I recently
had cause to pause and reflect on the intersection of Investor Relations and
Customer Relations. More than anything else that helped me interrogate these
sets is the customer relations practices of the world’s largest coffee company
Starbucks.
Looking at
Starbucks gave me a sense that, at the primal level, IR has got a lot to learn
from Customer Relations., ‘Relations’, the common suffix to our subjects,
suggests that they are only branches of the same tree. Their DNAs are
essentially, the same.
Over the
years, the Seattle, Washington based global company has grown from a humble six
store chain in the 1980s to “ the largest coffeehouse company in the world,
with 21,160 stores in 63 countries and territories, including 12,067 in the
United States, 1,570 in China, 1,451 in Canada, 1,070 in Japan and 793 in the
United Kingdom.
In 2014, Starbucks' revenue amounted to
approximately 16.45 billion U.S. dollars, up from 14.9 billion dollars the
previous year.
Author
Charles Duhigg hints at one reason for the Coffee behemoth’s success-LATTE.
No! He was
not talking about that delicious blend of coffee made of espresso and steamed
milk of similar reference. You would be forgiven for broaching that thought,
though.
LATTE is
acronym for a customer relations strategy developed by Starbucks which stands
for:
- Listen to the customer,
- Acknowledge their complain,
- Take action,
- Thank them and
- Explain why.
If your
investors really matter, LISTEN to them! After all, one explanation of the
reason for the existence of the corporation is to maximise the value of
shareholders. And who are the shareholders? Investors!
IR people
have AGMs as unique opportunities to listen to the shareholder especially the
minority shareholder. There are cases in Nigeria where AGMs are held in
hard-to-reach places just to get the pesky shareholders off their back.
The next
logical step would be to acknowledge their suggestions towards the improvement
of the company. It doesn’t necessarily mean that you are going to implement
what they say. The job of crafting and executing strategy belongs to the board
and management.
I have seen
cases where the board decides in advance who gets to talk and on what to talk
about. The various shareholders associations have sold out on this one. While
the compromised Association members sing the praise of management, those with
genuine concern seethe in the background.
If the
suggestion of the shareholder is worth using, by all means use it!
Thank them
for their time, effort and money both for attending the shareholder meeting and
for considering putting their money in your company instead of the competition.
Many
investors get curious why your company pursues a certain strategy instead of
the available alternatives.
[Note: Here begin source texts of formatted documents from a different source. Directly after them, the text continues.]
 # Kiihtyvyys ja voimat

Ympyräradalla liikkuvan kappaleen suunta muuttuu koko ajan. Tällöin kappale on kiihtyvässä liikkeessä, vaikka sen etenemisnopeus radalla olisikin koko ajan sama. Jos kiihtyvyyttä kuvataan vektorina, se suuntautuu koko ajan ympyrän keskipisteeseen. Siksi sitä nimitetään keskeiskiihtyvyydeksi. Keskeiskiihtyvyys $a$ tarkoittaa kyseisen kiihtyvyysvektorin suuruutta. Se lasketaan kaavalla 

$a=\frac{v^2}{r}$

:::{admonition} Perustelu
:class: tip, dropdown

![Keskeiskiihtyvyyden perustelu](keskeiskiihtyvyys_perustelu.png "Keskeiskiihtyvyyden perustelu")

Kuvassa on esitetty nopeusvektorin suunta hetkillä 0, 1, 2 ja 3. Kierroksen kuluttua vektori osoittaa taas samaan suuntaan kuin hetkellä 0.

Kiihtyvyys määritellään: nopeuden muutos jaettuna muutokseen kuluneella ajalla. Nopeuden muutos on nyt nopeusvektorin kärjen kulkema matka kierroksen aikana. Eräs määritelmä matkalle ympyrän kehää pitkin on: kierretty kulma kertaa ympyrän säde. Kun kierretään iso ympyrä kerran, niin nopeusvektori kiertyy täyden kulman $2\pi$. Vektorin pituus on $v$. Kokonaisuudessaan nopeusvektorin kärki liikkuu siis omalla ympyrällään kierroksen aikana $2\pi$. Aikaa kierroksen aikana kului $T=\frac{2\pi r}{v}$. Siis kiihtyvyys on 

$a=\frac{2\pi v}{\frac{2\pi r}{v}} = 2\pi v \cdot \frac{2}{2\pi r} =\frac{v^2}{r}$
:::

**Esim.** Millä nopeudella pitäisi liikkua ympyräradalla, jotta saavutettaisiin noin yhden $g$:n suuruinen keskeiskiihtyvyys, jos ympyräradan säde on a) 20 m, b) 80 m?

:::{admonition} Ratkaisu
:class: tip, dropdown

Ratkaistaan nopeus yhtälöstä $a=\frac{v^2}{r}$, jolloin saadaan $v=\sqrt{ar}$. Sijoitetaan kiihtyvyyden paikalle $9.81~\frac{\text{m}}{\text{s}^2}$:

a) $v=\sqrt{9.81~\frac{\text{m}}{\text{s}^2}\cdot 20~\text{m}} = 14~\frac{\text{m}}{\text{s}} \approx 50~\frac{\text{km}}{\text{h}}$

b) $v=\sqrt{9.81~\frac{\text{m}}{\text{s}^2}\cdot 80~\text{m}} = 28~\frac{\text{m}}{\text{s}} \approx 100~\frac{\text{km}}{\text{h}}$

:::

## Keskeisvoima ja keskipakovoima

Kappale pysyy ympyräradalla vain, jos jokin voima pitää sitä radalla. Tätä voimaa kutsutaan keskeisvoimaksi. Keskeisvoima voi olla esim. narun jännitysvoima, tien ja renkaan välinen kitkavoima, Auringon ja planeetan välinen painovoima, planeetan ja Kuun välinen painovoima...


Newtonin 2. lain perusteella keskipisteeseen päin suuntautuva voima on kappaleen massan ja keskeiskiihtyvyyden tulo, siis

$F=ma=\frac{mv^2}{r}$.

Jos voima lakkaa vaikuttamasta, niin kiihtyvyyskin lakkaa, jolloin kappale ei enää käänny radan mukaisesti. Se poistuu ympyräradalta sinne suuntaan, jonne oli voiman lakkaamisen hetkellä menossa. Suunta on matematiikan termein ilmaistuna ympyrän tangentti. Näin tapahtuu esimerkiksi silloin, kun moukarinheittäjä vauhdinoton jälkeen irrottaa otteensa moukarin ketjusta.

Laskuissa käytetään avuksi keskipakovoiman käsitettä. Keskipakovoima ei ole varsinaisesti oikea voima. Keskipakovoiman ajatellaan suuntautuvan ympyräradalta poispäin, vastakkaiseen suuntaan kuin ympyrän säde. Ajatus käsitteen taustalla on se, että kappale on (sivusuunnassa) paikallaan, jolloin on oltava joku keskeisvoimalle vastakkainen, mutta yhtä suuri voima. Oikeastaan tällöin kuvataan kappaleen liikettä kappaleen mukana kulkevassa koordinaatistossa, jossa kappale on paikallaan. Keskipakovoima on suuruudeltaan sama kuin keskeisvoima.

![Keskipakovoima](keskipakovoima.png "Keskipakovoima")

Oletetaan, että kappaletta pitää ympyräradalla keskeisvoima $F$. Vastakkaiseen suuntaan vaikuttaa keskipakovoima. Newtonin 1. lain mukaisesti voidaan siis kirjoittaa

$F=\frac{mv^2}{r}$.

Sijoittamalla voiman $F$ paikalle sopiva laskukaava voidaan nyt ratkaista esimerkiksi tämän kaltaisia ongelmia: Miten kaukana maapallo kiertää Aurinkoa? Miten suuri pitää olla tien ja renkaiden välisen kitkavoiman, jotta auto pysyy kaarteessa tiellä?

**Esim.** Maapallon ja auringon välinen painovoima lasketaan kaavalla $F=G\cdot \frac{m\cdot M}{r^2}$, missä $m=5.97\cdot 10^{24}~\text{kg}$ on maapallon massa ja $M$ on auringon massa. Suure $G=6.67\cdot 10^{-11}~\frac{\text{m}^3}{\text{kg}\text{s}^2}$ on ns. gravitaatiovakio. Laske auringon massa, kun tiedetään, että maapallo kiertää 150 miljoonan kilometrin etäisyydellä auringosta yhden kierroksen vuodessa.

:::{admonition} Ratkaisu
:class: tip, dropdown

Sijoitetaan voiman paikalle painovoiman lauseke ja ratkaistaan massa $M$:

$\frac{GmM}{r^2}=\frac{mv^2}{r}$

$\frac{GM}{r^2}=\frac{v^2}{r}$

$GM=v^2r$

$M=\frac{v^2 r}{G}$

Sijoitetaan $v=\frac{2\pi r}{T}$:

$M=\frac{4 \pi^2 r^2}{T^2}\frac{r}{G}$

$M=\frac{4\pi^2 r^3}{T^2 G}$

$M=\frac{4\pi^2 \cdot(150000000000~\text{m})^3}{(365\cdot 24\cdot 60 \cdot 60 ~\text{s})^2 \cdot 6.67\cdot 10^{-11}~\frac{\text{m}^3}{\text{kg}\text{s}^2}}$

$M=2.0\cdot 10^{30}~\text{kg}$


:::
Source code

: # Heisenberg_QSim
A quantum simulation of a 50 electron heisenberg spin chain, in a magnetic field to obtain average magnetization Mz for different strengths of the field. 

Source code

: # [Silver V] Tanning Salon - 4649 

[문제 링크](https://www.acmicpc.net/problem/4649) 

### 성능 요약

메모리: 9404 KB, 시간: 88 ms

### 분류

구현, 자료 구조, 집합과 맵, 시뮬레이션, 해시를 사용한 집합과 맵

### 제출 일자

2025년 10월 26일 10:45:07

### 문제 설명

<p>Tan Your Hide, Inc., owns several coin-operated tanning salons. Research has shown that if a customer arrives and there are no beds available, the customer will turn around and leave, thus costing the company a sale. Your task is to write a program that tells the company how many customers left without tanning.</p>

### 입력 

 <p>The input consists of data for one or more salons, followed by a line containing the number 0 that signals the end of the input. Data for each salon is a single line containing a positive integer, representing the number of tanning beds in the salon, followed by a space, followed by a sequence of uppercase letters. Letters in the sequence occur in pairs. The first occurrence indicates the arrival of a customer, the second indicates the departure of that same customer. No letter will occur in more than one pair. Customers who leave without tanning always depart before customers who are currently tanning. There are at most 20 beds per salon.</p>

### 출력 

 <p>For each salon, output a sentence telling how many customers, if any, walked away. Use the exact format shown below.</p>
Please explain why you have to do that.
While I
have specifically mentioned the AGM as a platform for engaging the investor, it
is by no means the Holy Grail. Indeed to wait for the AGM which comes but once
in a year is a recipe for disaster in an Omni channel world.
Investors
like customers take-on companies via social media, throwing jabs, and
sometimes, below the belt, at every opportunity.
IR pros
should be ready to engage investors online by practically responding to their
queries and in real time. GT Bank is attempting something in that line but
there seems to be a dysfunction between IR and the social media guys. That is a discussion for another day.
In the
meantime, please sit back and enjoy your latte.
References:
Duhigg, C (2012).
The Power of Habit: Why we do what we do in life and business. New York: Random
House.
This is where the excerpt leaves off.